También se dedican a viajar y visitar museos, y son abonados en las temporadas de música, ópera, danza y teatro.
Yo quería oír más de la historia de cada uno que contestar sus preguntas alrededor de mi libro, pero sus inquietudes de lectores pensantes, sensibles, críticos y, sobre todo, muy bien dispuestos a conocer, comentar y opinar, merecían mi mejor respuesta. Les intrigaba saber si los personajes de una ficción son “reales” o “creados”, ofrecían definiciones, por ejemplo, de lo que es un ensayo literario o “la opinión del autor”. Un lector resultó ser un soñador particular, no porque anotara sus sueños de la víspera día tras día, sino porque sin excepción se referían, nos comunicó, a su pasado, y a él le gustaba recordar, a través de sus sueños, pasajes de su infancia y de su juventud.
La que me pareció más joven de las mujeres había encontrado una pasión en la costura. Uno de los señores admitía ser diestro en el dibujo de imitación.

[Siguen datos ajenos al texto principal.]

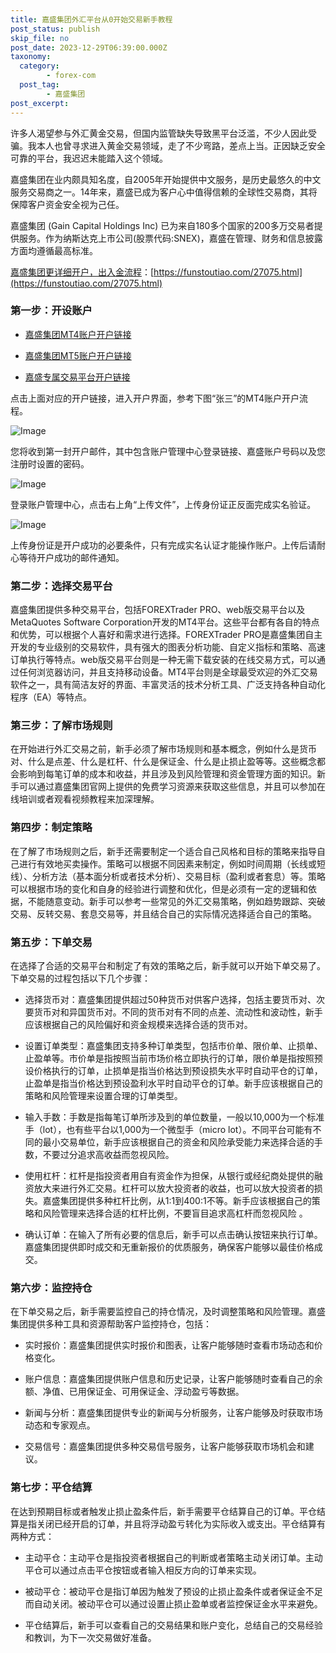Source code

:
 ```yaml
---
title: 嘉盛集团外汇平台从0开始交易新手教程
post_status: publish
skip_file: no
post_date: 2023-12-29T06:39:00.000Z
taxonomy:
  category:
        - forex-com
  post_tag:
        - 嘉盛集团
post_excerpt: 
---
```

许多人渴望参与外汇黄金交易，但国内监管缺失导致黑平台泛滥，不少人因此受骗。我本人也曾寻求进入黄金交易领域，走了不少弯路，差点上当。正因缺乏安全可靠的平台，我迟迟未能踏入这个领域。

嘉盛集团在业内颇具知名度，自2005年开始提供中文服务，是历史最悠久的中文服务交易商之一。14年来，嘉盛已成为客户心中值得信赖的全球性交易商，其将保障客户资金安全视为己任。

嘉盛集团 (Gain Capital Holdings Inc) 已为来自180多个国家的200多万交易者提供服务。作为纳斯达克上市公司(股票代码:SNEX)，嘉盛在管理、财务和信息披露方面均遵循最高标准。

[嘉盛集团更详细开户，出入金流程](https://funstoutiao.com/27075.html)：[https://funstoutiao.com/27075.html](https://funstoutiao.com/27075.html)

### 第一步：开设账户

* [嘉盛集团MT4账户开户链接](https://s.ssgg.net/jsmt4)

* [嘉盛集团MT5账户开户链接](https://s.ssgg.net/jsmt5)

* [嘉盛专属交易平台开户链接](https://s.ssgg.net/js)

点击上面对应的开户链接，进入开户界面，参考下图“张三”的MT4账户开户流程。

![Image](https://prod-files-secure.s3.us-west-2.amazonaws.com/39ed1227-6d7d-4570-be36-9ccd4a2c4241/7a167aea-686b-400d-af59-4e18eb607a40/640.png?X-Amz-Algorithm=AWS4-HMAC-SHA256&X-Amz-Content-Sha256=UNSIGNED-PAYLOAD&X-Amz-Credential=ASIAZI2LB4664B4M5TSR%2F20250630%2Fus-west-2%2Fs3%2Faws4_request&X-Amz-Date=20250630T221309Z&X-Amz-Expires=3600&X-Amz-Security-Token=IQoJb3JpZ2luX2VjEM7%2F%2F%2F%2F%2F%2F%2F%2F%2F%2FwEaCXVzLXdlc3QtMiJGMEQCIBM%2B7pYfeQxrCO6Qyo65UzKI8hdCHW6%2FVpccqiToIAnTAiBsbrmdNIZYgbjjS6tPcGVaz1qKjXIeUVAdXoMD%2BToB1yqIBAjH%2F%2F%2F%2F%2F%2F%2F%2F%2F%2F8BEAAaDDYzNzQyMzE4MzgwNSIMmVK48zRLTssAOGlLKtwDqrOjZA%2BCsGZO2Q2RwfV8FqsT6%2BkEaAw5HVIDQjU750yb4Kx%2FqwQX3r%2Fi9BDkx7xlnhpgvBbdNSpbWQ2DAgWe2fowho5KSpX4udzeTDSohh92NZC1wWlIP6mucjfrI7Bf3JkM%2FGGS8ylN0NycnTruqequRMVOQijCOZi9FvpiiVRUpE9QNY0qXc3jkMeBjb339CkZUHciHkoCe0Cv5L8BALRJ47CyYnRIT9B1EIi2T6irzEmdjd7Fu4U%2Fc42%2BBt6xhcgOYxAvw9ar4OvRisyKD9LLLJUuHkqBg%2B%2FyLNPRPkuUS5Oa0gXHXsdJ58useu4HBAGg%2Fe8PuJlf2%2Fu6%2FrkGwLeJHXGwikRll3rW43tPNgNj%2Ff8kqPF7tYjvOfEJFtyBed%2FBYaMxeIMS6jRTixjB1HZygiayQa6AfEFb9m4AiheE0MLzwdsWGXJ%2B5G1uV%2FcOmpZPdBi4TMS332E0mD%2FT9FhuPjBXsXm55JcHHURVL%2FxultIwdE%2BMbkkxPa6EfJSgrMpyz9OT2LoIi3FNKSmADn%2Fb7brg7vk9KIlFoze0Zp8yP998ZQBdt16v0u0xX6Pod77H%2F1HBkTauk%2FUKIt%2BIKnau%2BFsL%2FvmPRYpa5jwfVW3VKmZtYyafpVTOsYMw4ouMwwY6pgEs6U%2FYBlT3HVh6Zpcp5MUp2N5Z%2FkqFrd6nD6G27F6td1o4rqrf%2F5qxqdw6LM8gozQ7Q%2BJnhQ2KdqHXHuWX7GhFAqa3suDfcMVKprN2r0CKp4Q1dUj2I5WjmXj1zoVvcAHRNuiiv74Pr7CPuvRzXJLMSRTpidmVTgDKxEoSHd6Q2aT9NkKWkRXp8CV5b2OOjhbKRXGv%2BdKsmsz%2FWlszWbcMitIwd66g&X-Amz-Signature=8a3ee8a22f22025296ed44325131633fe7abe787a2480c1580ae8e65f5b79f93&X-Amz-SignedHeaders=host&x-amz-checksum-mode=ENABLED&x-id=GetObject)

您将收到第一封开户邮件，其中包含账户管理中心登录链接、嘉盛账户号码以及您注册时设置的密码。

![Image](https://prod-files-secure.s3.us-west-2.amazonaws.com/39ed1227-6d7d-4570-be36-9ccd4a2c4241/eaa1c6b3-2877-4284-a0e1-530e222c27fb/image.png?X-Amz-Algorithm=AWS4-HMAC-SHA256&X-Amz-Content-Sha256=UNSIGNED-PAYLOAD&X-Amz-Credential=ASIAZI2LB4664B4M5TSR%2F20250630%2Fus-west-2%2Fs3%2Faws4_request&X-Amz-Date=20250630T221309Z&X-Amz-Expires=3600&X-Amz-Security-Token=IQoJb3JpZ2luX2VjEM7%2F%2F%2F%2F%2F%2F%2F%2F%2F%2FwEaCXVzLXdlc3QtMiJGMEQCIBM%2B7pYfeQxrCO6Qyo65UzKI8hdCHW6%2FVpccqiToIAnTAiBsbrmdNIZYgbjjS6tPcGVaz1qKjXIeUVAdXoMD%2BToB1yqIBAjH%2F%2F%2F%2F%2F%2F%2F%2F%2F%2F8BEAAaDDYzNzQyMzE4MzgwNSIMmVK48zRLTssAOGlLKtwDqrOjZA%2BCsGZO2Q2RwfV8FqsT6%2BkEaAw5HVIDQjU750yb4Kx%2FqwQX3r%2Fi9BDkx7xlnhpgvBbdNSpbWQ2DAgWe2fowho5KSpX4udzeTDSohh92NZC1wWlIP6mucjfrI7Bf3JkM%2FGGS8ylN0NycnTruqequRMVOQijCOZi9FvpiiVRUpE9QNY0qXc3jkMeBjb339CkZUHciHkoCe0Cv5L8BALRJ47CyYnRIT9B1EIi2T6irzEmdjd7Fu4U%2Fc42%2BBt6xhcgOYxAvw9ar4OvRisyKD9LLLJUuHkqBg%2B%2FyLNPRPkuUS5Oa0gXHXsdJ58useu4HBAGg%2Fe8PuJlf2%2Fu6%2FrkGwLeJHXGwikRll3rW43tPNgNj%2Ff8kqPF7tYjvOfEJFtyBed%2FBYaMxeIMS6jRTixjB1HZygiayQa6AfEFb9m4AiheE0MLzwdsWGXJ%2B5G1uV%2FcOmpZPdBi4TMS332E0mD%2FT9FhuPjBXsXm55JcHHURVL%2FxultIwdE%2BMbkkxPa6EfJSgrMpyz9OT2LoIi3FNKSmADn%2Fb7brg7vk9KIlFoze0Zp8yP998ZQBdt16v0u0xX6Pod77H%2F1HBkTauk%2FUKIt%2BIKnau%2BFsL%2FvmPRYpa5jwfVW3VKmZtYyafpVTOsYMw4ouMwwY6pgEs6U%2FYBlT3HVh6Zpcp5MUp2N5Z%2FkqFrd6nD6G27F6td1o4rqrf%2F5qxqdw6LM8gozQ7Q%2BJnhQ2KdqHXHuWX7GhFAqa3suDfcMVKprN2r0CKp4Q1dUj2I5WjmXj1zoVvcAHRNuiiv74Pr7CPuvRzXJLMSRTpidmVTgDKxEoSHd6Q2aT9NkKWkRXp8CV5b2OOjhbKRXGv%2BdKsmsz%2FWlszWbcMitIwd66g&X-Amz-Signature=f91637a009d4644c91466342c0e5226be6146f1cfcc512557ebc945460d7ac1e&X-Amz-SignedHeaders=host&x-amz-checksum-mode=ENABLED&x-id=GetObject)

登录账户管理中心，点击右上角“上传文件”，上传身份证正反面完成实名验证。

![Image](https://prod-files-secure.s3.us-west-2.amazonaws.com/39ed1227-6d7d-4570-be36-9ccd4a2c4241/54090639-09fc-46b4-a135-e0289f707147/image.png?X-Amz-Algorithm=AWS4-HMAC-SHA256&X-Amz-Content-Sha256=UNSIGNED-PAYLOAD&X-Amz-Credential=ASIAZI2LB4664B4M5TSR%2F20250630%2Fus-west-2%2Fs3%2Faws4_request&X-Amz-Date=20250630T221309Z&X-Amz-Expires=3600&X-Amz-Security-Token=IQoJb3JpZ2luX2VjEM7%2F%2F%2F%2F%2F%2F%2F%2F%2F%2FwEaCXVzLXdlc3QtMiJGMEQCIBM%2B7pYfeQxrCO6Qyo65UzKI8hdCHW6%2FVpccqiToIAnTAiBsbrmdNIZYgbjjS6tPcGVaz1qKjXIeUVAdXoMD%2BToB1yqIBAjH%2F%2F%2F%2F%2F%2F%2F%2F%2F%2F8BEAAaDDYzNzQyMzE4MzgwNSIMmVK48zRLTssAOGlLKtwDqrOjZA%2BCsGZO2Q2RwfV8FqsT6%2BkEaAw5HVIDQjU750yb4Kx%2FqwQX3r%2Fi9BDkx7xlnhpgvBbdNSpbWQ2DAgWe2fowho5KSpX4udzeTDSohh92NZC1wWlIP6mucjfrI7Bf3JkM%2FGGS8ylN0NycnTruqequRMVOQijCOZi9FvpiiVRUpE9QNY0qXc3jkMeBjb339CkZUHciHkoCe0Cv5L8BALRJ47CyYnRIT9B1EIi2T6irzEmdjd7Fu4U%2Fc42%2BBt6xhcgOYxAvw9ar4OvRisyKD9LLLJUuHkqBg%2B%2FyLNPRPkuUS5Oa0gXHXsdJ58useu4HBAGg%2Fe8PuJlf2%2Fu6%2FrkGwLeJHXGwikRll3rW43tPNgNj%2Ff8kqPF7tYjvOfEJFtyBed%2FBYaMxeIMS6jRTixjB1HZygiayQa6AfEFb9m4AiheE0MLzwdsWGXJ%2B5G1uV%2FcOmpZPdBi4TMS332E0mD%2FT9FhuPjBXsXm55JcHHURVL%2FxultIwdE%2BMbkkxPa6EfJSgrMpyz9OT2LoIi3FNKSmADn%2Fb7brg7vk9KIlFoze0Zp8yP998ZQBdt16v0u0xX6Pod77H%2F1HBkTauk%2FUKIt%2BIKnau%2BFsL%2FvmPRYpa5jwfVW3VKmZtYyafpVTOsYMw4ouMwwY6pgEs6U%2FYBlT3HVh6Zpcp5MUp2N5Z%2FkqFrd6nD6G27F6td1o4rqrf%2F5qxqdw6LM8gozQ7Q%2BJnhQ2KdqHXHuWX7GhFAqa3suDfcMVKprN2r0CKp4Q1dUj2I5WjmXj1zoVvcAHRNuiiv74Pr7CPuvRzXJLMSRTpidmVTgDKxEoSHd6Q2aT9NkKWkRXp8CV5b2OOjhbKRXGv%2BdKsmsz%2FWlszWbcMitIwd66g&X-Amz-Signature=05972cd7aae2960ce8582d4527c0c2f044b710790d423d6ce644e728d950932c&X-Amz-SignedHeaders=host&x-amz-checksum-mode=ENABLED&x-id=GetObject)

上传身份证是开户成功的必要条件，只有完成实名认证才能操作账户。上传后请耐心等待开户成功的邮件通知。

### 第二步：选择交易平台

嘉盛集团提供多种交易平台，包括FOREXTrader PRO、web版交易平台以及MetaQuotes Software Corporation开发的MT4平台。这些平台都有各自的特点和优势，可以根据个人喜好和需求进行选择。FOREXTrader PRO是嘉盛集团自主开发的专业级别的交易软件，具有强大的图表分析功能、自定义指标和策略、高速订单执行等特点。web版交易平台则是一种无需下载安装的在线交易方式，可以通过任何浏览器访问，并且支持移动设备。MT4平台则是全球最受欢迎的外汇交易软件之一，具有简洁友好的界面、丰富灵活的技术分析工具、广泛支持各种自动化程序（EA）等特点。

### 第三步：了解市场规则

在开始进行外汇交易之前，新手必须了解市场规则和基本概念，例如什么是货币对、什么是点差、什么是杠杆、什么是保证金、什么是止损止盈等等。这些概念都会影响到每笔订单的成本和收益，并且涉及到风险管理和资金管理方面的知识。新手可以通过嘉盛集团官网上提供的免费学习资源来获取这些信息，并且可以参加在线培训或者观看视频教程来加深理解。

### 第四步：制定策略

在了解了市场规则之后，新手还需要制定一个适合自己风格和目标的策略来指导自己进行有效地买卖操作。策略可以根据不同因素来制定，例如时间周期（长线或短线）、分析方法（基本面分析或者技术分析）、交易目标（盈利或者套息）等。策略可以根据市场的变化和自身的经验进行调整和优化，但是必须有一定的逻辑和依据，不能随意变动。新手可以参考一些常见的外汇交易策略，例如趋势跟踪、突破交易、反转交易、套息交易等，并且结合自己的实际情况选择适合自己的策略。

### 第五步：下单交易

在选择了合适的交易平台和制定了有效的策略之后，新手就可以开始下单交易了。下单交易的过程包括以下几个步骤：

* 选择货币对：嘉盛集团提供超过50种货币对供客户选择，包括主要货币对、次要货币对和异国货币对。不同的货币对有不同的点差、流动性和波动性，新手应该根据自己的风险偏好和资金规模来选择合适的货币对。

* 设置订单类型：嘉盛集团支持多种订单类型，包括市价单、限价单、止损单、止盈单等。市价单是指按照当前市场价格立即执行的订单，限价单是指按照预设价格执行的订单，止损单是指当价格达到预设损失水平时自动平仓的订单，止盈单是指当价格达到预设盈利水平时自动平仓的订单。新手应该根据自己的策略和风险管理来设置合理的订单类型。

* 输入手数：手数是指每笔订单所涉及到的单位数量，一般以10,000为一个标准手（lot），也有些平台以1,000为一个微型手（micro lot）。不同平台可能有不同的最小交易单位，新手应该根据自己的资金和风险承受能力来选择合适的手数，不要过分追求高收益而忽视风险。

* 使用杠杆：杠杆是指投资者用自有资金作为担保，从银行或经纪商处提供的融资放大来进行外汇交易。杠杆可以放大投资者的收益，也可以放大投资者的损失。嘉盛集团提供多种杠杆比例，从1:1到400:1不等。新手应该根据自己的策略和风险管理来选择合适的杠杆比例，不要盲目追求高杠杆而忽视风险 。

* 确认订单：在输入了所有必要的信息后，新手可以点击确认按钮来执行订单。嘉盛集团提供即时成交和无重新报价的优质服务，确保客户能够以最佳价格成交。

### 第六步：监控持仓

在下单交易之后，新手需要监控自己的持仓情况，及时调整策略和风险管理。嘉盛集团提供多种工具和资源帮助客户监控持仓，包括：

* 实时报价：嘉盛集团提供实时报价和图表，让客户能够随时查看市场动态和价格变化。

* 账户信息：嘉盛集团提供账户信息和历史记录，让客户能够随时查看自己的余额、净值、已用保证金、可用保证金、浮动盈亏等数据。

* 新闻与分析：嘉盛集团提供专业的新闻与分析服务，让客户能够及时获取市场动态和专家观点。

* 交易信号：嘉盛集团提供多种交易信号服务，让客户能够获取市场机会和建议。

### 第七步：平仓结算

在达到预期目标或者触发止损止盈条件后，新手需要平仓结算自己的订单。平仓结算是指关闭已经开启的订单，并且将浮动盈亏转化为实际收入或支出。平仓结算有两种方式：

* 主动平仓：主动平仓是指投资者根据自己的判断或者策略主动关闭订单。主动平仓可以通过点击平仓按钮或者输入相反方向的订单来实现。

* 被动平仓：被动平仓是指订单因为触发了预设的止损止盈条件或者保证金不足而自动关闭。被动平仓可以通过设置止损止盈单或者监控保证金水平来避免。

* 平仓结算后，新手可以查看自己的交易结果和账户变化，总结自己的交易经验和教训，为下一次交易做好准备。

En sus lecturas detectan la presencia (o la ausencia) de las cualidades (o los defectos) que un autor anhela (o teme) que se encuentren (o que no se encuentren) en su obra. Imaginación, originalidad, suspenso, sentido del humor. Perciben la técnica. Admiran la capacidad de un escritor para poner en palabras lo que ellos siempre quisieron decir y no supieron cómo hacerlo.
Resultó irónico que Dolores Moraila, que me puso a mí en contacto con estos grupos, sea una opositora de leer lo que nadie le sugiera o le imponga. Como ha leído todos mis libros, y nuestras familias son amigas desde hace generaciones, le perdono su posición, pero preferiría que no la hiciera pública.